It’s difficult to state the exact percentage of people currently addicted to some form of substance. In 2018, estimates were that 53.2 million people used illicit drugs within the past month. Compared to 2015’s census that recorded little less than 27.1 million, it’s obvious that substance abuse problem has inclined over the last couple of years.
What is enabling?
Family members should be helpful towards one another. In healthy family relationships, one family member may do the dishes or laundry to help the other person slammed by other obligations such as work. When two or more people share tasks, it’s called being helpful. When you give money to the family member in need, it’s also called being helpful, but enabling behavior towards addiction is in fact something other than help. It’s taking all their responsibilities and tasks they’re capable of doing by themselves so they have more time and resources for the bad deeds.


Are you really helping or hurting your addict?
Think about it…
There are many ways to enable an addict:
- Every day, a mother cleans her son’s room when he goes out. Deep inside she knows he’s an addict, and she’s looking for something to prove her theory, but she hopes not to find anything.
- Jim gives money to his sister Sarah every month even though he knows she’ll buy drugs for this money. At least he knows that she won’t get into criminal activity to obtain the money.
- Lisa is a twenty-something girl in college. She spends days in classes and works night shifts. Her boyfriend doesn’t work, doesn’t pay rent and lives of her expense. He’s binge drinking with his friends almost every night after Lisa heads off to work.
- John is a well-respected businessman. This is the third time his son Henry is calling to bail him out of jail. His father will do it because he doesn’t need bad publicity.
These are some of the common scenarios. Families think they’re helping when they’re in fact making everything even worse. An addict will take your time, your money, your energy—and leave you soulless.
I know I’m enabling, but…
Do you have an addict that you love more than anything else in your life? And you’re probably aware that you’re enabling their addiction, masked under ‘helping’? For how long you’re going to be doing this?
There are a few possible reasons you’ve been doing this. The first and the most common one may be the lack of information—it could be that nobody has told you what you can do instead. How can you help as opposed to enabling their addiction?
The second reason could be that you know what to do, but it’s not working. Doing this makes the situation even worse than it was. The problems will only continue to get worse.


What can you do instead?
How a person responds to an addict’s behavior is of crucial importance in veering them off the path they’re stumbled on.
There’s a good rule of thumb when it comes to enabling—if you must lie in order to “help” to someone else, you’re probably not doing any good.
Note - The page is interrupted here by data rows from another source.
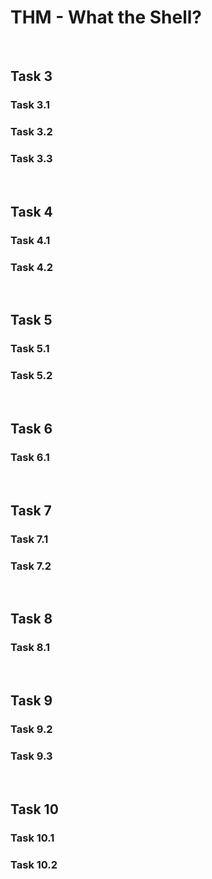 # THM - What the Shell?

<br>

## Task 3

### Task 3.1

> 

### Task 3.2

> 

### Task 3.3

> 

<br>

## Task 4

### Task 4.1

> 

### Task 4.2

> 

<br>

## Task 5

### Task 5.1

> 

### Task 5.2

> 

<br>

## Task 6

### Task 6.1

> 

<br>

## Task 7

### Task 7.1

> 

### Task 7.2

> 

<br>

## Task 8

### Task 8.1

> 

<br>

## Task 9

### Task 9.2

> 

### Task 9.3

> 

<br>

## Task 10

### Task 10.1

> 

### Task 10.2

> 

<br>

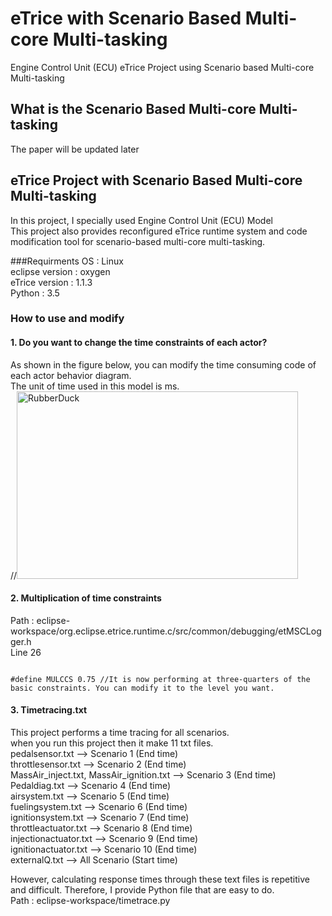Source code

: # eTrice with Scenario Based Multi-core Multi-tasking
Engine Control Unit (ECU) eTrice Project using Scenario based Multi-core Multi-tasking

## What is the Scenario Based Multi-core Multi-tasking
The paper will be updated later

## eTrice Project with Scenario Based Multi-core Multi-tasking

In this project, I specially used Engine Control Unit (ECU) Model   
This project also provides reconfigured eTrice runtime system and code modification tool for scenario-based multi-core multi-tasking.   
   
###Requirments
OS : Linux   
eclipse version : oxygen   
eTrice version : 1.1.3   
Python : 3.5   
   
### How to use and modify
#### 1. Do you want to change the time constraints of each actor?
As shown in the figure below, you can modify the time consuming code of each actor behavior diagram.    
The unit of time used in this model is ms.     
//<img src="/path/to/img.jpg" width="450px" height="300px" title="px(픽셀) 크기 설정" alt="RubberDuck"></img><br/>    
    
#### 2. Multiplication of time constraints
Path : eclipse-workspace/org.eclipse.etrice.runtime.c/src/common/debugging/etMSCLogger.h      
Line 26     
<pre><code>
#define MULCCS 0.75 //It is now performing at three-quarters of the basic constraints. You can modify it to the level you want.
</code></pre>    
    
#### 3. Timetracing.txt
This project performs a time tracing for all scenarios.    
when you run this project then it make 11 txt files.    
pedalsensor.txt --> Scenario 1 (End time)    
throttlesensor.txt --> Scenario 2 (End time)    
MassAir_inject.txt, MassAir_ignition.txt --> Scenario 3 (End time)    
Pedaldiag.txt --> Scenario 4 (End time)    
airsystem.txt --> Scenario 5 (End time)    
fuelingsystem.txt --> Scenario 6 (End time)    
ignitionsystem.txt --> Scenario 7 (End time)    
throttleactuator.txt --> Scenario 8 (End time)    
injectionactuator.txt --> Scenario 9 (End time)    
ignitionactuator.txt --> Scenario 10 (End time)    
externalQ.txt --> All Scenario (Start time)     
    
However, calculating response times through these text files is repetitive and difficult. Therefore, I provide Python file that are easy to do.    
Path : eclipse-workspace/timetrace.py    
    
    
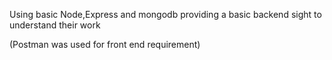 Using basic Node,Express and mongodb 
providing a basic backend sight to understand their work 

(Postman was used for front end requirement)
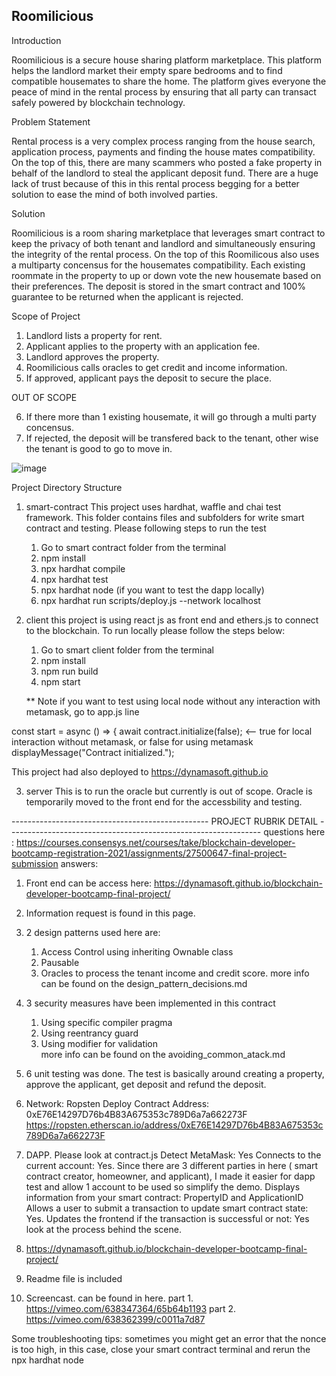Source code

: ## Roomilicious

Introduction

Roomilicious is a secure house sharing platform marketplace. This platform helps the landlord market their empty spare bedrooms and to find compatible housemates to share the home. The platform gives everyone the peace of mind in the rental process by ensuring that all party can transact safely powered by blockchain technology.

Problem Statement

Rental process is a very complex process ranging from the house search, application process, payments and finding the house mates compatibility.  On the top of this, there are many scammers who posted a fake property in behalf of the landlord to steal the applicant deposit fund. There are a huge lack of trust because of this in this rental process begging for a better solution to ease the mind of both involved parties.

Solution

Roomilicious is a room sharing marketplace that leverages smart contract to keep the privacy of both tenant and landlord and simultaneously ensuring the integrity of the rental process. On the top of this Roomilicous also uses a multiparty concensus for the housemates compatibility. Each existing roommate in the property to up or down vote the new housemate based on their preferences. The deposit is stored in the smart contract and 100% guarantee to be returned when the applicant is rejected.

Scope of Project

1. Landlord lists a property for rent. 
2. Applicant applies to the property with an application fee.
3. Landlord approves the property.
4. Roomilicious calls oracles to get credit and income information.
5. If approved, applicant pays the deposit to secure the place.

OUT OF SCOPE

6. If there more than 1 existing housemate, it will go through a multi party concensus.
7. If rejected, the deposit will be transfered back to the tenant, other wise the tenant is good to go to move in. 

![image](https://user-images.githubusercontent.com/11653682/137765650-96b574b0-1665-4d3f-981b-e9cc1a06717f.png)

Project Directory Structure
1. smart-contract
   This project uses hardhat, waffle and chai test framework.  This folder contains files and subfolders for write smart contract and testing.
   Please following steps to run the test 
   1. Go to smart contract folder from the terminal
   2. npm install
   3. npx hardhat compile
   4. npx hardhat test
   5. npx hardhat node (if you want to test the dapp locally)
   6. npx hardhat run scripts/deploy.js --network localhost
   


2. client
   this project is using react js as front end and ethers.js to connect to the blockchain. To run locally please follow the steps below:
   1. Go to smart client folder from the terminal
   2. npm install
   3. npm run build
   4. npm start

   ** Note if you want to test using local node without any interaction with metamask, go to app.js line
   
  const start = async () => {
    await contract.initialize(false);  <-- true for local interaction without metamask, or false for using metamask
    displayMessage("Contract initialized.");


   This project had also deployed to https://dynamasoft.github.io

3. server
   This is to run the oracle but currently is out of scope. Oracle is temporarily moved to the front end for the accessbility and testing.

------------------------------------------------- PROJECT RUBRIK DETAIL ---------------------------------------------------------------
questions here : https://courses.consensys.net/courses/take/blockchain-developer-bootcamp-registration-2021/assignments/27500647-final-project-submission
answers:
1. Front end can be access here: https://dynamasoft.github.io/blockchain-developer-bootcamp-final-project/

2. Information request is found in this page.

3. 2 design patterns used here are:
   1. Access Control using inheriting Ownable class
   2. Pausable
   3. Oracles to process the tenant income and credit score.
   more info can be found on the design_pattern_decisions.md

4. 3 security measures have been implemented in this contract
   1. Using specific compiler pragma 
   2. Using reentrancy guard
   3. Using modifier for validation   
   more info can be found on the avoiding_common_atack.md

5. 6 unit testing was done. The test is basically around creating a property, approve the applicant, get deposit and refund the deposit.

6. Network: Ropsten
   Deploy Contract Address: 0xE76E14297D76b4B83A675353c789D6a7a662273F
   https://ropsten.etherscan.io/address/0xE76E14297D76b4B83A675353c789D6a7a662273F

7. DAPP. Please look at contract.js
   Detect MetaMask: Yes
   Connects to the current account: Yes. Since there are 3 different parties in here ( smart contract creator, homeowner, and applicant), I made it easier for dapp test and allow 1 account to be used so simplify the demo.
   Displays information from your smart contract: PropertyID and ApplicationID
   Allows a user to submit a transaction to update smart contract state: Yes.
   Updates the frontend if the transaction is successful or not: Yes look at the process behind the scene.

8. https://dynamasoft.github.io/blockchain-developer-bootcamp-final-project/

9. Readme file is included

10. Screencast. can be found in here.
part 1. https://vimeo.com/638347364/65b64b1193
part 2. https://vimeo.com/638362399/c0011a7d87



Some troubleshooting tips:
sometimes you might get an error that the nonce is too high, in this case, close your smart contract terminal and rerun the   npx hardhat node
No matter how many times they promise to change and quit, they’ll probably break their promises.
The only real solution for helping an addict is signing them in a detox facility, but it must be voluntary. The decision to get help has to be their own. In the professional facility, they’ll get a personalized treatment plan specially tailored to their needs and the level of addiction.
Don’t close your eyes in front of addiction
A study conducted by the Dublin Institute of Technology concluded that substance abuse leaves a significant detrimental effect on a family over the years. Recognizing and treating addiction in your loved one isn’t something that anyone would find to be pleasant. In fact, many families turn the other cheek in attempts to downplay the addict’s behavior. Some families go even that far in their enabling that they pretend nothing is happening and that the addiction doesn’t even exist. Research has shown that if denial is present at the beginning of the recovery, it can lead to post-trauma later in life.
A 2011 study presented alarming results for the future of America. It is said that a quarter of those who try any addictive substance before the legal age end up addicted. Bearing in mind that most people try drugs for the first time when they’re teenagers, it’s no wonder we have so many addicts. It’s time to stop closing our eyes in front of the problems our loved ones are facing.